What you should do ▸ Every entry below needs to be repeated exactly as written.

────────────────

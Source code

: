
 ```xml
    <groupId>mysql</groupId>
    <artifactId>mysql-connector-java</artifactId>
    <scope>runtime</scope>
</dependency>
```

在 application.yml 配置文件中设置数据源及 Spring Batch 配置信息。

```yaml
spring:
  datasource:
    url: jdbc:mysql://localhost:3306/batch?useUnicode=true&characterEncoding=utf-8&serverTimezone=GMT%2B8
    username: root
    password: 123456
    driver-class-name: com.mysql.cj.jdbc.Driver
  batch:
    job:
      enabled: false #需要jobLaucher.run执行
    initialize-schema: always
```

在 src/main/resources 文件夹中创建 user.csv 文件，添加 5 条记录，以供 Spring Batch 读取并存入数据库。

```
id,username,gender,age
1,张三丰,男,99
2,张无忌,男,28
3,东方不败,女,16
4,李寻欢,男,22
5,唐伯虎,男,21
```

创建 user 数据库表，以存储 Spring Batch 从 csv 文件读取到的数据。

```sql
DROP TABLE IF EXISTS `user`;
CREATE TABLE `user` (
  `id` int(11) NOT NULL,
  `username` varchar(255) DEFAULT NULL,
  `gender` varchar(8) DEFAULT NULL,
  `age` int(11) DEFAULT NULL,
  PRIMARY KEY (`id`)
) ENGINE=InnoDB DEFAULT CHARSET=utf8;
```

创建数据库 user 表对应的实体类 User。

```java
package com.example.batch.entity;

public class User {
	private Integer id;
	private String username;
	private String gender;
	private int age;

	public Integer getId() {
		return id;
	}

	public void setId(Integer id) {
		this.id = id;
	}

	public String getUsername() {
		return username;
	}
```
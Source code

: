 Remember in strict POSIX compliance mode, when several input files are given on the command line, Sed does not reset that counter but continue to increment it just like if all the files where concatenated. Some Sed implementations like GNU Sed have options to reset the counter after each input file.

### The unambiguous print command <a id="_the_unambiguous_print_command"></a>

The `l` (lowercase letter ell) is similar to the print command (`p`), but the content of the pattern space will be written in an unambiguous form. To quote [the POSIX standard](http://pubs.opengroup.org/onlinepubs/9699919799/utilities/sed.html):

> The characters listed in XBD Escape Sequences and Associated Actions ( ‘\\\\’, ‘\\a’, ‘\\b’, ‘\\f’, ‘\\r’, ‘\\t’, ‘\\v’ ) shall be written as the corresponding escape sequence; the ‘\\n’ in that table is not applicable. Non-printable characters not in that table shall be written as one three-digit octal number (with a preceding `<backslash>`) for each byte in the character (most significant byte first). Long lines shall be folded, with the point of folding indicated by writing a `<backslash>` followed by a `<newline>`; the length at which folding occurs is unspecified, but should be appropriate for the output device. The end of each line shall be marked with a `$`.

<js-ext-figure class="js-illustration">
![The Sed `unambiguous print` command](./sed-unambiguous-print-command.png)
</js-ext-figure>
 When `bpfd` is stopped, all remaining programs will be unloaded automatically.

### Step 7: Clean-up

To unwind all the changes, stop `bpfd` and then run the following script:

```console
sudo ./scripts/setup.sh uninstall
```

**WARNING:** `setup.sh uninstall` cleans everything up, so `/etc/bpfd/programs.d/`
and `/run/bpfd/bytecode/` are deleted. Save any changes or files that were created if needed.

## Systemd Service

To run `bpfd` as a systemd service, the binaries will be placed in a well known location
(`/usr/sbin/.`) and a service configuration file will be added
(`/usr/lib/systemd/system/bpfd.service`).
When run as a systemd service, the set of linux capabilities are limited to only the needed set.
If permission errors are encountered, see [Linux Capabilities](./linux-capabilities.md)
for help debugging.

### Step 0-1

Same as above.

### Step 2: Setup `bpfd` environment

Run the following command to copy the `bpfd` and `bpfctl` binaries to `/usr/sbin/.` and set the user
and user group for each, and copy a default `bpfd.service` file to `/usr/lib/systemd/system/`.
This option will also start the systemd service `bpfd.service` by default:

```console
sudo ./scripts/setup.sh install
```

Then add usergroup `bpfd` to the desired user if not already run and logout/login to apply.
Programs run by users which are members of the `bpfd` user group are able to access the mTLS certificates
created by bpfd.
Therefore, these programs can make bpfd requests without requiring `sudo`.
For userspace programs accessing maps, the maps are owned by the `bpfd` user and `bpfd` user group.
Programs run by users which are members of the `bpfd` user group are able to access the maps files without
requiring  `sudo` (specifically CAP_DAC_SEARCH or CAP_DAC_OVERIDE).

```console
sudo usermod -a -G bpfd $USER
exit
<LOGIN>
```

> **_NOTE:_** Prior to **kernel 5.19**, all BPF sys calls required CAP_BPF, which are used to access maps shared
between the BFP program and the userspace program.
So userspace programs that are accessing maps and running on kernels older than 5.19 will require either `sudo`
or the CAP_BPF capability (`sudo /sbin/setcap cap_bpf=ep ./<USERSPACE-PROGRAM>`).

────────────────

Worked solution ▸
Source code

:
 ```xml
    <groupId>mysql</groupId>
    <artifactId>mysql-connector-java</artifactId>
    <scope>runtime</scope>
</dependency>
```

在 application.yml 配置文件中设置数据源及 Spring Batch 配置信息。

```yaml
spring:
  datasource:
    url: jdbc:mysql://localhost:3306/batch?useUnicode=true&characterEncoding=utf-8&serverTimezone=GMT%2B8
    username: root
    password: 123456
    driver-class-name: com.mysql.cj.jdbc.Driver
  batch:
    job:
      enabled: false #需要jobLaucher.run执行
    initialize-schema: always
```

在 src/main/resources 文件夹中创建 user.csv 文件，添加 5 条记录，以供 Spring Batch 读取并存入数据库。

```
id,username,gender,age
1,张三丰,男,99
2,张无忌,男,28
3,东方不败,女,16
4,李寻欢,男,22
5,唐伯虎,男,21
```

创建 user 数据库表，以存储 Spring Batch 从 csv 文件读取到的数据。

```sql
DROP TABLE IF EXISTS `user`;
CREATE TABLE `user` (
  `id` int(11) NOT NULL,
  `username` varchar(255) DEFAULT NULL,
  `gender` varchar(8) DEFAULT NULL,
  `age` int(11) DEFAULT NULL,
  PRIMARY KEY (`id`)
) ENGINE=InnoDB DEFAULT CHARSET=utf8;
```

创建数据库 user 表对应的实体类 User。

```java
package com.example.batch.entity;

public class User {
	private Integer id;
	private String username;
	private String gender;
	private int age;

	public Integer getId() {
		return id;
	}

	public void setId(Integer id) {
		this.id = id;
	}

	public String getUsername() {
		return username;
	}
```
Source code

: Remember in strict POSIX compliance mode, when several input files are given on the command line, Sed does not reset that counter but continue to increment it just like if all the files where concatenated. Some Sed implementations like GNU Sed have options to reset the counter after each input file.

### The unambiguous print command <a id="_the_unambiguous_print_command"></a>

The `l` (lowercase letter ell) is similar to the print command (`p`), but the content of the pattern space will be written in an unambiguous form. To quote [the POSIX standard](http://pubs.opengroup.org/onlinepubs/9699919799/utilities/sed.html):

> The characters listed in XBD Escape Sequences and Associated Actions ( ‘\\\\’, ‘\\a’, ‘\\b’, ‘\\f’, ‘\\r’, ‘\\t’, ‘\\v’ ) shall be written as the corresponding escape sequence; the ‘\\n’ in that table is not applicable. Non-printable characters not in that table shall be written as one three-digit octal number (with a preceding `<backslash>`) for each byte in the character (most significant byte first). Long lines shall be folded, with the point of folding indicated by writing a `<backslash>` followed by a `<newline>`; the length at which folding occurs is unspecified, but should be appropriate for the output device. The end of each line shall be marked with a `$`.

<js-ext-figure class="js-illustration">
![The Sed `unambiguous print` command](./sed-unambiguous-print-command.png)
</js-ext-figure>
 When `bpfd` is stopped, all remaining programs will be unloaded automatically.

### Step 7: Clean-up

To unwind all the changes, stop `bpfd` and then run the following script:

```console
sudo ./scripts/setup.sh uninstall
```

**WARNING:** `setup.sh uninstall` cleans everything up, so `/etc/bpfd/programs.d/`
and `/run/bpfd/bytecode/` are deleted. Save any changes or files that were created if needed.

## Systemd Service

To run `bpfd` as a systemd service, the binaries will be placed in a well known location
(`/usr/sbin/.`) and a service configuration file will be added
(`/usr/lib/systemd/system/bpfd.service`).
When run as a systemd service, the set of linux capabilities are limited to only the needed set.
If permission errors are encountered, see [Linux Capabilities](./linux-capabilities.md)
for help debugging.

### Step 0-1

Same as above.

### Step 2: Setup `bpfd` environment

Run the following command to copy the `bpfd` and `bpfctl` binaries to `/usr/sbin/.` and set the user
and user group for each, and copy a default `bpfd.service` file to `/usr/lib/systemd/system/`.
This option will also start the systemd service `bpfd.service` by default:

```console
sudo ./scripts/setup.sh install
```

Then add usergroup `bpfd` to the desired user if not already run and logout/login to apply.
Programs run by users which are members of the `bpfd` user group are able to access the mTLS certificates
created by bpfd.
Therefore, these programs can make bpfd requests without requiring `sudo`.
For userspace programs accessing maps, the maps are owned by the `bpfd` user and `bpfd` user group.
Programs run by users which are members of the `bpfd` user group are able to access the maps files without
requiring  `sudo` (specifically CAP_DAC_SEARCH or CAP_DAC_OVERIDE).

```console
sudo usermod -a -G bpfd $USER
exit
<LOGIN>
```

> **_NOTE:_** Prior to **kernel 5.19**, all BPF sys calls required CAP_BPF, which are used to access maps shared
between the BFP program and the userspace program.
So userspace programs that are accessing maps and running on kernels older than 5.19 will require either `sudo`
or the CAP_BPF capability (`sudo /sbin/setcap cap_bpf=ep ./<USERSPACE-PROGRAM>`).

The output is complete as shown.